Thousands of rescues have been achieved thus far; hundreds are in the queue as rescue workers collapse from fatigue.

As torrential rains continue, water pressure is threatening the security of upstream reservoir dams and must be relieved.  In unprecedented events, decision makers must guess at what is the best of all the worst-case-choices.  Their decision to do a controlled release of thousands of cubic feet of water per second may save the dams but will surely add to the already devastating flooding around the Bufflao Bayou, which runs right through downtown Houston.

Recovery from this epic catastrophe will likely take years.

People interviewed on television are being asked to compare and contrast this hurricane to others they have endured.  Their answers are pretty much the same; in effect, no respondent has ever seen anything like this, nor could they have imagined it.

Herein lies the rub.

Days prior to Harvey making landfall, predictions were made of it stalling over the area, dumping record amounts of rainfall of two to four feet.  That’s right, FOUR FEET!

Here is a tweeted warning from Eric Holthaus from August 23rd, two days before the storm came ashore.  His full article in Grist is linked to his name:

The following quote is taken directly from Tropical Atlantic Update, author: Brian McNoldy, Senior Research Associate at University of Miami’s Rosenstiel School of Marine and Atmospheric Science:

There have been the usual “this came out of nowhere” and “we didn’t think it would be this bad” statements from officials. This is very unfortunate and irresponsible… this event was very well forecast and advertised for several days in advance.  Forecasts of widespread 15-20″ totals with some areas seeing 40 inches or more will verify. 
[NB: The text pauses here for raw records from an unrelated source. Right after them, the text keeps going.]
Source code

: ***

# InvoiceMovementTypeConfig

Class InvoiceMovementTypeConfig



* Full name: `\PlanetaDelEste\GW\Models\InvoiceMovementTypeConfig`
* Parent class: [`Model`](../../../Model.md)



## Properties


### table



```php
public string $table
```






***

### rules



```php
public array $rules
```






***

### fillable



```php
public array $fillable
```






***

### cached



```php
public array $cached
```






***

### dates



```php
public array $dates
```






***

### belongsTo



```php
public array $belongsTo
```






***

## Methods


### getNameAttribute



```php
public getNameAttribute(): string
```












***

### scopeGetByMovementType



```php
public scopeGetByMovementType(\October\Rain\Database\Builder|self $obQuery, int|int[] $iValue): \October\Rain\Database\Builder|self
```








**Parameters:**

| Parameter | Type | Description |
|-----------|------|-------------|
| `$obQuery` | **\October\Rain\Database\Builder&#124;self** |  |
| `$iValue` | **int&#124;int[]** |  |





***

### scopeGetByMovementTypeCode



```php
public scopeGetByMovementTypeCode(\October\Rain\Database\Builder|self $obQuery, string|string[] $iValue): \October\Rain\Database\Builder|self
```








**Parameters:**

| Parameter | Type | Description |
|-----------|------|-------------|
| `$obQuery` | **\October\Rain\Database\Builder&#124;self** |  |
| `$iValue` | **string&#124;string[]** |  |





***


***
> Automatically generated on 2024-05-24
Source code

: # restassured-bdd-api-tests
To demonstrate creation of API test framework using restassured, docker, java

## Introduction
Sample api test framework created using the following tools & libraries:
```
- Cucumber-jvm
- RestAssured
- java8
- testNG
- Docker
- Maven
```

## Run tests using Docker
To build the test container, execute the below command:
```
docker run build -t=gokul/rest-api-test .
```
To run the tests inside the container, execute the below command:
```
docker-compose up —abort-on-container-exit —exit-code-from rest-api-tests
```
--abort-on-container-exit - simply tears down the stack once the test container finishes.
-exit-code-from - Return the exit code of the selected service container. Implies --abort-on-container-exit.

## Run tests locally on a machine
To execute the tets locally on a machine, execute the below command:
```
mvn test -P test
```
As someone who tries to get this information out, it’s frustrating and infuriating when people who should know better claim they had no warning.

The general public seems to fear the category rating of a storm more than the rainfall forecast, yet rain is historically responsible for 3.3 times more fatalities than wind for hurricanes hitting the United States.  Storms like Harvey may help to make the public more aware that rain is a very big deal, even though it’s not a part of the Saffir-Simpson category rating.

Despite the dire predictions about Hurricane Harvey, many individuals chose not to evacuate.

It was not only individuals who dismissed warnings.  The potential devastation of a storm like Harvey hitting Houston has been known by officials in Texas for years; yet few of the necessary precautions were implemented by them in time to minimize the dangers.

The following is excerpted from the full text of Hell and High Water by Neena Satija and Kiah Collier for The Texas Tribune, and Al Shaw and Jeff Larson for ProPublica, March 3, 2016, 8:59 a.m.

State leaders had known the specifics of a worst-case hurricane years before Ike.

In the mid–2000s, then-Gov. Rick Perry’s office asked researchers at the University of Texas at Austin’s Center for Space Research to imagine monster storms pummeling the Texas Coast. They predicted that such a storm hitting the Houston area could cause $73 billion in damage and harm hundreds of industrial and commercial structures.

“Very likely, hundreds, perhaps even thousands would die,” the Houston Chronicle wrote in 2005, describing the scenario. The storm would also flood the homes of about 600,000 residents of Harris County, home to Houston, the newspaper said.

Around the same time, Harris County hired a local firm to do similar work and engineers there reached much the same conclusions, the article noted.

Officials presented the research all across the state’s coast in 2005. Soon after, hurricanes Katrina and Rita hit the Gulf Coast, prompting national discussions on storm preparedness and response. But all that work did not result in any concerted effort to build a storm surge barrier.

Inaction persisted even after Ike, some say.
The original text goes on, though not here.